RECORDS TO USE –
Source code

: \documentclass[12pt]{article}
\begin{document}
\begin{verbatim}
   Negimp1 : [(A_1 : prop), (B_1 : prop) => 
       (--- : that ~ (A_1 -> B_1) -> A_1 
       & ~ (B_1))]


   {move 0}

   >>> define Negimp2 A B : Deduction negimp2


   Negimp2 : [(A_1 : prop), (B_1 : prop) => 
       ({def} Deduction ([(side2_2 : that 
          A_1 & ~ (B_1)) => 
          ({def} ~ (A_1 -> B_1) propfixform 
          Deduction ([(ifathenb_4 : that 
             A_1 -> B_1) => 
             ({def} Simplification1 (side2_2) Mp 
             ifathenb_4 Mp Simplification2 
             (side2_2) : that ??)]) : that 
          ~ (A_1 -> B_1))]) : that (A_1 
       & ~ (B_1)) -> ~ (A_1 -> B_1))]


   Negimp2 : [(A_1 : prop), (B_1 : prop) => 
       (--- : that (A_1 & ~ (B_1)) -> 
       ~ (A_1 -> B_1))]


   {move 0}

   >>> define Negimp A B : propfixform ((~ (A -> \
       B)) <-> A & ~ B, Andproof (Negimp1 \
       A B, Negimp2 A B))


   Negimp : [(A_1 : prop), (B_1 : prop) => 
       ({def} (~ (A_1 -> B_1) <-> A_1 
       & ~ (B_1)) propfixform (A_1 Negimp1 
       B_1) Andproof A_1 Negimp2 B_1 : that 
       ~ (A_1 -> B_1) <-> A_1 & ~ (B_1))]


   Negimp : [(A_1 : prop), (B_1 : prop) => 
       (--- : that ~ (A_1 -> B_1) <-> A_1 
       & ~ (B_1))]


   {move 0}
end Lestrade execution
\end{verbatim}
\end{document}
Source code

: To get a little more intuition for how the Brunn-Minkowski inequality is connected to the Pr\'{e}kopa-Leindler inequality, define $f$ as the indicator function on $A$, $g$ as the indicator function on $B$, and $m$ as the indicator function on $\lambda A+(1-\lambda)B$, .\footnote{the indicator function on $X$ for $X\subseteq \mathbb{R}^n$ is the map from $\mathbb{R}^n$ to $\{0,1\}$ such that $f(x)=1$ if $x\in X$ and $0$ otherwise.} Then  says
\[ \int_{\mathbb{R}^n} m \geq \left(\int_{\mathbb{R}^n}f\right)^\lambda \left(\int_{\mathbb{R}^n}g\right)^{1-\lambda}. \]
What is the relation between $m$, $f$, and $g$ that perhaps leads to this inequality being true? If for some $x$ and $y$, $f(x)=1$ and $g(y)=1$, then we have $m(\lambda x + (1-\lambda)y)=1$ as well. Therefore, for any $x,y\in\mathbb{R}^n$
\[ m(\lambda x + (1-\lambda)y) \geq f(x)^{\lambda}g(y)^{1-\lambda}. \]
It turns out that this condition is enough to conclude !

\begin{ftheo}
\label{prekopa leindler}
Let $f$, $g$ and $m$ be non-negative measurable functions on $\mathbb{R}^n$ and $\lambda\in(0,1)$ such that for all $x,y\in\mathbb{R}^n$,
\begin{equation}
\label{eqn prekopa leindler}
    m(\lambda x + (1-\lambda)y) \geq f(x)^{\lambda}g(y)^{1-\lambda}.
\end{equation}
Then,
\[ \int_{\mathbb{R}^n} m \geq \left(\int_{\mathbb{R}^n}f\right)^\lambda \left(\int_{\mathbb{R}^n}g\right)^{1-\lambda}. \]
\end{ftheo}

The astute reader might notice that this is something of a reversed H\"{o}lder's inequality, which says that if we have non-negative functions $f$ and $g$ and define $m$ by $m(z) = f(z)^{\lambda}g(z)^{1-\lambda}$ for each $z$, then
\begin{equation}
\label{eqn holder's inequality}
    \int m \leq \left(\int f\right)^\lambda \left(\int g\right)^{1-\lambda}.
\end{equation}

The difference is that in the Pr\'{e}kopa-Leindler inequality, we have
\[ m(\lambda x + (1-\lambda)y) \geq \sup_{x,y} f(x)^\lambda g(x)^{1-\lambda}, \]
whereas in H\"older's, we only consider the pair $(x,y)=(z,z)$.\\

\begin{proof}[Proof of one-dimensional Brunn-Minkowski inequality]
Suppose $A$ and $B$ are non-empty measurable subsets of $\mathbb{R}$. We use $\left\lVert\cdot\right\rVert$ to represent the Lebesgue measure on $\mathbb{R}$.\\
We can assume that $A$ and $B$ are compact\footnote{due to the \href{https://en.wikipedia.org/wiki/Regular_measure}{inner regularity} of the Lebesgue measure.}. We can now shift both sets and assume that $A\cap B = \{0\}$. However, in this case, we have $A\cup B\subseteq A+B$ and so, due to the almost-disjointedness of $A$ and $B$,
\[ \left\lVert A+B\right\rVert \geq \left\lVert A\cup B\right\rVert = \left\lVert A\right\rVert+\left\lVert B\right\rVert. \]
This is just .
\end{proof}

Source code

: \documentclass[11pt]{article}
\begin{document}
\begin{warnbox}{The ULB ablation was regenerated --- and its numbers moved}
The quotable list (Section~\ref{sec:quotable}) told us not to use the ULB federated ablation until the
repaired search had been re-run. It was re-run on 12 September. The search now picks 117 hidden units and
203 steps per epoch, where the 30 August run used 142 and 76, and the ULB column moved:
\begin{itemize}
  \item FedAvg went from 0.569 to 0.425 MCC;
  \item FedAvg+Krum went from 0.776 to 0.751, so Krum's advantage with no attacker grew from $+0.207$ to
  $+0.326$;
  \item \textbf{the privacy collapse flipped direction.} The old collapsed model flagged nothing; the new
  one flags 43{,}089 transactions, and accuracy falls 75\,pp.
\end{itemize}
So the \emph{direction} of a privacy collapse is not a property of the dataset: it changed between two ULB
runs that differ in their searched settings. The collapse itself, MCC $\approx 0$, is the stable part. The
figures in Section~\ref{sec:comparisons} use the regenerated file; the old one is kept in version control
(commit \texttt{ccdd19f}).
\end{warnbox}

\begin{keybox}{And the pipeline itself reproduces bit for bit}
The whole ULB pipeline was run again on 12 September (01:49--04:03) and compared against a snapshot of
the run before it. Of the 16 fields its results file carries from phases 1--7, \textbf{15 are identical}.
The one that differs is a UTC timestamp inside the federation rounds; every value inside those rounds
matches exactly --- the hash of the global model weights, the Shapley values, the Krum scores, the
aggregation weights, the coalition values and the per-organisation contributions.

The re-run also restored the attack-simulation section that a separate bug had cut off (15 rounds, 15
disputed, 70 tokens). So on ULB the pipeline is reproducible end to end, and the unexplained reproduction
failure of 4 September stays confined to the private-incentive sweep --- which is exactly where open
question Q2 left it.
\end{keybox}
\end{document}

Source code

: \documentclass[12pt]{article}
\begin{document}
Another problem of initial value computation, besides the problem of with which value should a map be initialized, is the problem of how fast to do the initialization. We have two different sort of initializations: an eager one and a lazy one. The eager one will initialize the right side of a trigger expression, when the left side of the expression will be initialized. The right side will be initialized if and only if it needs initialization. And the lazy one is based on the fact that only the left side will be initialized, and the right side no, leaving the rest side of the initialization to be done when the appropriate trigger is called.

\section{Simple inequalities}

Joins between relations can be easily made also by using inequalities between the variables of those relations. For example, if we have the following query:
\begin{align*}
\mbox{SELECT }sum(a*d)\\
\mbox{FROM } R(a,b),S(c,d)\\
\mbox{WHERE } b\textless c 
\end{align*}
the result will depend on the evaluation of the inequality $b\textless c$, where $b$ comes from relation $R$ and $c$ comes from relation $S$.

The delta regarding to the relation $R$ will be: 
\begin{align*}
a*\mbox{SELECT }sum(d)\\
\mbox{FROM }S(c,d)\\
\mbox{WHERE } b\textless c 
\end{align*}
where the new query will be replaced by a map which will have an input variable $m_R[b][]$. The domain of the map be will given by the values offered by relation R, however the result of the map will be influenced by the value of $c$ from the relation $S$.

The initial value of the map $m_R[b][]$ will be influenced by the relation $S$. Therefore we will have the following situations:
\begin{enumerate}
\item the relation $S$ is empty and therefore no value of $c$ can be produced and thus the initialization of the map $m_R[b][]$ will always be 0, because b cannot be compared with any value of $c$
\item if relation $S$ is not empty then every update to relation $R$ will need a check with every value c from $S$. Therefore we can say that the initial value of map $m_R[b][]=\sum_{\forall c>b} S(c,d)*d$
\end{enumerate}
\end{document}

AIM OF THE TASK – Where the string "collapse" appears in a line of the material above, count that line, and say only how many there are.

RESULT OF THE EXERCISE – 3